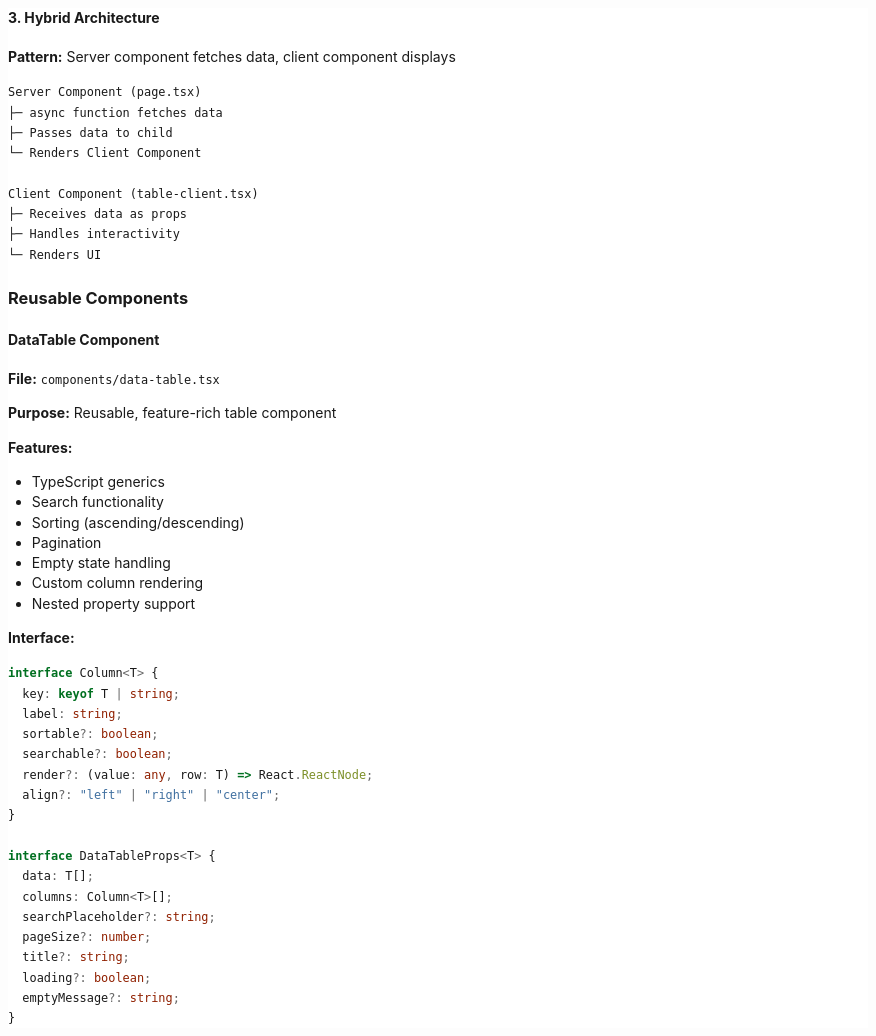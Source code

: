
 ```typescript
```

#### 3. Hybrid Architecture

**Pattern:** Server component fetches data, client component displays

```
Server Component (page.tsx)
├─ async function fetches data
├─ Passes data to child
└─ Renders Client Component

Client Component (table-client.tsx)
├─ Receives data as props
├─ Handles interactivity
└─ Renders UI
```

### Reusable Components

#### DataTable Component

**File:** `components/data-table.tsx`

**Purpose:** Reusable, feature-rich table component

**Features:**
- TypeScript generics
- Search functionality
- Sorting (ascending/descending)
- Pagination
- Empty state handling
- Custom column rendering
- Nested property support

**Interface:**
```typescript
interface Column<T> {
  key: keyof T | string;
  label: string;
  sortable?: boolean;
  searchable?: boolean;
  render?: (value: any, row: T) => React.ReactNode;
  align?: "left" | "right" | "center";
}

interface DataTableProps<T> {
  data: T[];
  columns: Column<T>[];
  searchPlaceholder?: string;
  pageSize?: number;
  title?: string;
  loading?: boolean;
  emptyMessage?: string;
}
```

########

_Exercise brief_. Please, without any pictures, print each entry exactly.

_Problem solution_.
Source code

:
 ```typescript
```

#### 3. Hybrid Architecture

**Pattern:** Server component fetches data, client component displays

```
Server Component (page.tsx)
├─ async function fetches data
├─ Passes data to child
└─ Renders Client Component

Client Component (table-client.tsx)
├─ Receives data as props
├─ Handles interactivity
└─ Renders UI
```

### Reusable Components

#### DataTable Component

**File:** `components/data-table.tsx`

**Purpose:** Reusable, feature-rich table component

**Features:**
- TypeScript generics
- Search functionality
- Sorting (ascending/descending)
- Pagination
- Empty state handling
- Custom column rendering
- Nested property support

**Interface:**
```typescript
interface Column<T> {
  key: keyof T | string;
  label: string;
  sortable?: boolean;
  searchable?: boolean;
  render?: (value: any, row: T) => React.ReactNode;
  align?: "left" | "right" | "center";
}

interface DataTableProps<T> {
  data: T[];
  columns: Column<T>[];
  searchPlaceholder?: string;
  pageSize?: number;
  title?: string;
  loading?: boolean;
  emptyMessage?: string;
}
```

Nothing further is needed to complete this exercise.